Data records:
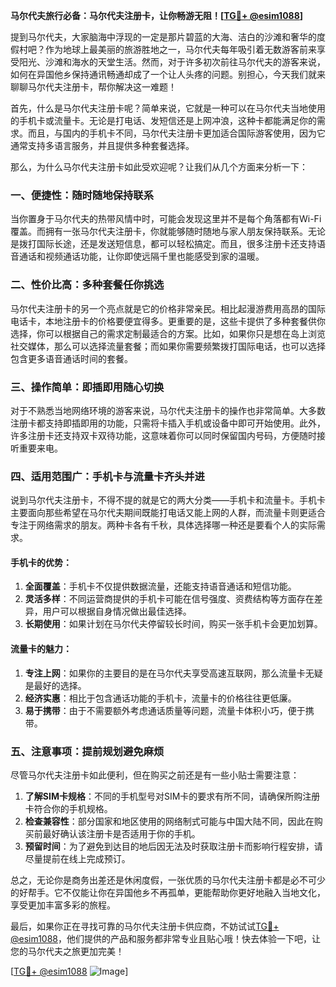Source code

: **马尔代夫旅行必备：马尔代夫注册卡，让你畅游无阻！[[TG💪+ @esim1088](https://t.me/s/esim1088)]**

提到马尔代夫，大家脑海中浮现的一定是那片碧蓝的大海、洁白的沙滩和奢华的度假村吧？作为地球上最美丽的旅游胜地之一，马尔代夫每年吸引着无数游客前来享受阳光、沙滩和海水的天堂生活。然而，对于许多初次前往马尔代夫的游客来说，如何在异国他乡保持通讯畅通却成了一个让人头疼的问题。别担心，今天我们就来聊聊马尔代夫注册卡，帮你解决这一难题！

首先，什么是马尔代夫注册卡呢？简单来说，它就是一种可以在马尔代夫当地使用的手机卡或流量卡。无论是打电话、发短信还是上网冲浪，这种卡都能满足你的需求。而且，与国内的手机卡不同，马尔代夫注册卡更加适合国际游客使用，因为它通常支持多语言服务，并且提供多种套餐选择。

那么，为什么马尔代夫注册卡如此受欢迎呢？让我们从几个方面来分析一下：

### 一、便捷性：随时随地保持联系

当你置身于马尔代夫的热带风情中时，可能会发现这里并不是每个角落都有Wi-Fi覆盖。而拥有一张马尔代夫注册卡，你就能够随时随地与家人朋友保持联系。无论是拨打国际长途，还是发送短信息，都可以轻松搞定。而且，很多注册卡还支持语音通话和视频通话功能，让你即使远隔千里也能感受到家的温暖。

### 二、性价比高：多种套餐任你挑选

马尔代夫注册卡的另一个亮点就是它的价格非常亲民。相比起漫游费用高昂的国际电话卡，本地注册卡的价格要便宜得多。更重要的是，这些卡提供了多种套餐供你选择，你可以根据自己的需求定制最适合的方案。比如，如果你只是想在岛上浏览社交媒体，那么可以选择流量套餐；而如果你需要频繁拨打国际电话，也可以选择包含更多语音通话时间的套餐。

### 三、操作简单：即插即用随心切换

对于不熟悉当地网络环境的游客来说，马尔代夫注册卡的操作也非常简单。大多数注册卡都支持即插即用的功能，只需将卡插入手机或设备中即可开始使用。此外，许多注册卡还支持双卡双待功能，这意味着你可以同时保留国内号码，方便随时接听重要来电。

### 四、适用范围广：手机卡与流量卡齐头并进

说到马尔代夫注册卡，不得不提的就是它的两大分类——手机卡和流量卡。手机卡主要面向那些希望在马尔代夫期间既能打电话又能上网的人群，而流量卡则更适合专注于网络需求的朋友。两种卡各有千秋，具体选择哪一种还是要看个人的实际需求。

#### 手机卡的优势：
1. **全面覆盖**：手机卡不仅提供数据流量，还能支持语音通话和短信功能。
2. **灵活多样**：不同运营商提供的手机卡可能在信号强度、资费结构等方面存在差异，用户可以根据自身情况做出最佳选择。
3. **长期使用**：如果计划在马尔代夫停留较长时间，购买一张手机卡会更加划算。

#### 流量卡的魅力：
1. **专注上网**：如果你的主要目的是在马尔代夫享受高速互联网，那么流量卡无疑是最好的选择。
2. **经济实惠**：相比于包含通话功能的手机卡，流量卡的价格往往更低廉。
3. **易于携带**：由于不需要额外考虑通话质量等问题，流量卡体积小巧，便于携带。

### 五、注意事项：提前规划避免麻烦

尽管马尔代夫注册卡如此便利，但在购买之前还是有一些小贴士需要注意：

1. **了解SIM卡规格**：不同的手机型号对SIM卡的要求有所不同，请确保所购注册卡符合你的手机规格。
2. **检查兼容性**：部分国家和地区使用的网络制式可能与中国大陆不同，因此在购买前最好确认该注册卡是否适用于你的手机。
3. **预留时间**：为了避免到达目的地后因无法及时获取注册卡而影响行程安排，请尽量提前在线上完成预订。

总之，无论你是商务出差还是休闲度假，一张优质的马尔代夫注册卡都是必不可少的好帮手。它不仅能让你在异国他乡不再孤单，更能帮助你更好地融入当地文化，享受更加丰富多彩的旅程。

最后，如果你正在寻找可靠的马尔代夫注册卡供应商，不妨试试[TG💪+ @esim1088](https://t.me/s/esim1088)，他们提供的产品和服务都非常专业且贴心哦！快去体验一下吧，让您的马尔代夫之旅更加完美！

[[TG💪+ @esim1088](https://t.me/s/esim1088) ![Image](https://i.postimg.cc/4NQfJmqS/Snipaste-2025-05-13-00-14-12.png)]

Exercise directions: Using the listing above, return word for word each line from the one that has "那么，为什么马尔代夫注册卡如此受欢迎呢？让我们从几个方面来分析一下：" through the one that has "### 二、性价比高：多种套餐任你挑选", and no line outside that range.

Expected answer:
那么，为什么马尔代夫注册卡如此受欢迎呢？让我们从几个方面来分析一下：

### 一、便捷性：随时随地保持联系

当你置身于马尔代夫的热带风情中时，可能会发现这里并不是每个角落都有Wi-Fi覆盖。而拥有一张马尔代夫注册卡，你就能够随时随地与家人朋友保持联系。无论是拨打国际长途，还是发送短信息，都可以轻松搞定。而且，很多注册卡还支持语音通话和视频通话功能，让你即使远隔千里也能感受到家的温暖。

### 二、性价比高：多种套餐任你挑选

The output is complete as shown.